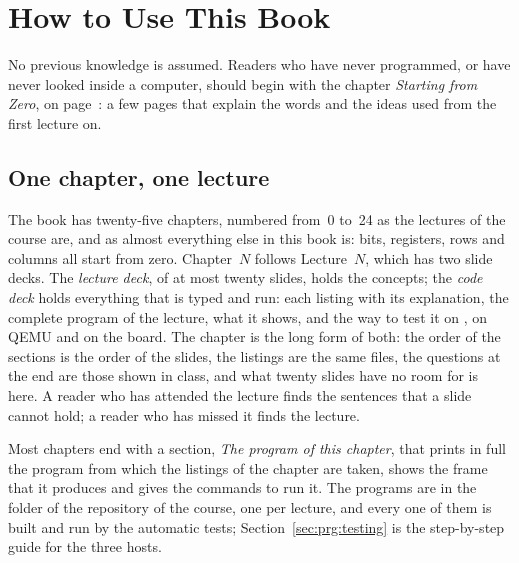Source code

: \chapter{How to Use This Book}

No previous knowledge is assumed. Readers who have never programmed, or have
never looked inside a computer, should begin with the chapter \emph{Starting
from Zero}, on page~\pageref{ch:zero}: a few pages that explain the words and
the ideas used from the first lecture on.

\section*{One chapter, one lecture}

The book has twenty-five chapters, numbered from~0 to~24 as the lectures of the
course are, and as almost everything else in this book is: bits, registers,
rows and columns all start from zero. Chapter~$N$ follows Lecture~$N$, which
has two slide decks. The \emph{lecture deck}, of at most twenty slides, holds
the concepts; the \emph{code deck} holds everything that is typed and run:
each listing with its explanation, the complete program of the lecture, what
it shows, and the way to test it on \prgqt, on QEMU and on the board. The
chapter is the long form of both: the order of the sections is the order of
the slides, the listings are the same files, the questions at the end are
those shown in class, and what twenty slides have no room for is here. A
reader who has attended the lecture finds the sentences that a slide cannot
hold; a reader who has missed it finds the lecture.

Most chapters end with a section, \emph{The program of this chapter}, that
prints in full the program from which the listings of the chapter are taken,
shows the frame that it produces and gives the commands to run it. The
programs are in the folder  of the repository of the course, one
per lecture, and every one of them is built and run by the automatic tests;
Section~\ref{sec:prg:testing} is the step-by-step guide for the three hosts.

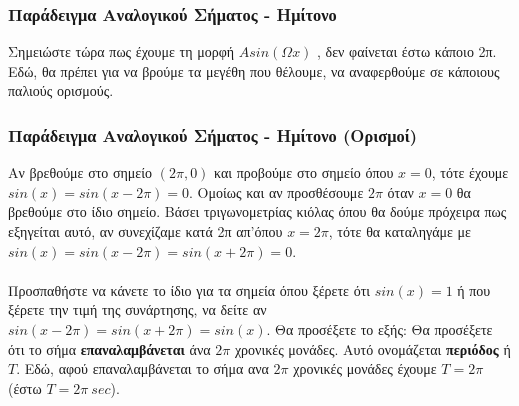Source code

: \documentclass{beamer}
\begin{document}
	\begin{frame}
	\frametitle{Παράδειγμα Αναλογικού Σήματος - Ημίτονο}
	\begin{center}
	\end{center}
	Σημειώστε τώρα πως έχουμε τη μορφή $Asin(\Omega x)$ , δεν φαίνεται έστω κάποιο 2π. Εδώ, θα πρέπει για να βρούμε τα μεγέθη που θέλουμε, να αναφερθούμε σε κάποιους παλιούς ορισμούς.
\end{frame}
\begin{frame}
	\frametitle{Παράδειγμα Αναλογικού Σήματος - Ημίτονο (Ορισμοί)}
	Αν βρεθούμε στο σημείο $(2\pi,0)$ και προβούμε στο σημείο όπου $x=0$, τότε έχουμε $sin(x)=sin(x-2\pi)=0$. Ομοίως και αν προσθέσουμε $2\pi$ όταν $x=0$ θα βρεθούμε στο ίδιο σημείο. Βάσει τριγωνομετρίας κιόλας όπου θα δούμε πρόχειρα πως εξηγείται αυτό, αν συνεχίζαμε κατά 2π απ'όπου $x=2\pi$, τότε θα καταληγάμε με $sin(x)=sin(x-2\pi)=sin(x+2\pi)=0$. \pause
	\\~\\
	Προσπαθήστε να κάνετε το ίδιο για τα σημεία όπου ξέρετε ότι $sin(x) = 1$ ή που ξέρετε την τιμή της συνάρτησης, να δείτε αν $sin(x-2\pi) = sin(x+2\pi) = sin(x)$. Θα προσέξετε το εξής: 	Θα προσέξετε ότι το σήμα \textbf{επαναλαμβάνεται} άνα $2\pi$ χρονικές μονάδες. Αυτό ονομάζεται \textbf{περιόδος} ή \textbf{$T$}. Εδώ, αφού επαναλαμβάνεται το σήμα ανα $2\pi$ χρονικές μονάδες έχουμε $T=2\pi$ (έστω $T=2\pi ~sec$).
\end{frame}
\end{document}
────────
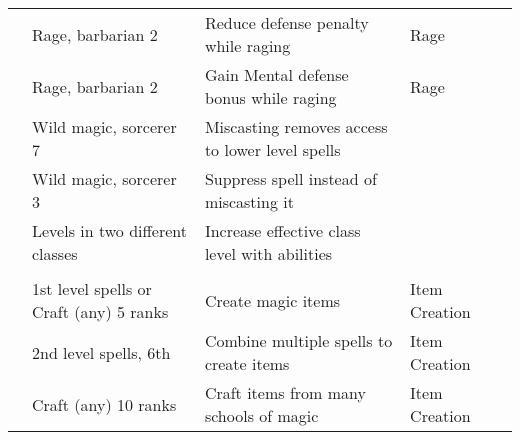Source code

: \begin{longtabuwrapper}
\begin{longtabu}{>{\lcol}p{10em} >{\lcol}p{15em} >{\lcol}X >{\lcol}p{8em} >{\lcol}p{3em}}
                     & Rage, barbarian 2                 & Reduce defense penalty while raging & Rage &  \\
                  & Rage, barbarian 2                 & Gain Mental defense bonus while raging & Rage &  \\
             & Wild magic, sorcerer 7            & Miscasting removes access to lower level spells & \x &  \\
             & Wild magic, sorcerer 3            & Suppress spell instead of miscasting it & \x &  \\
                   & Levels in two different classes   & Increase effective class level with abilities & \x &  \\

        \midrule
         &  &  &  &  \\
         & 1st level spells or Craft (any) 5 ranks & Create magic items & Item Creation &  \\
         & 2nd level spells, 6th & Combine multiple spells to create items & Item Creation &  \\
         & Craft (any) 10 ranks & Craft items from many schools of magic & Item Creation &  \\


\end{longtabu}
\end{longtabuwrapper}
────────
Search the entries above for "chapters". Show every line that has it.

## TASK OUTPUT:
The book has twenty-five chapters, numbered from~0 to~24 as the lectures of the
Most chapters end with a section, \emph{The program of this chapter}, that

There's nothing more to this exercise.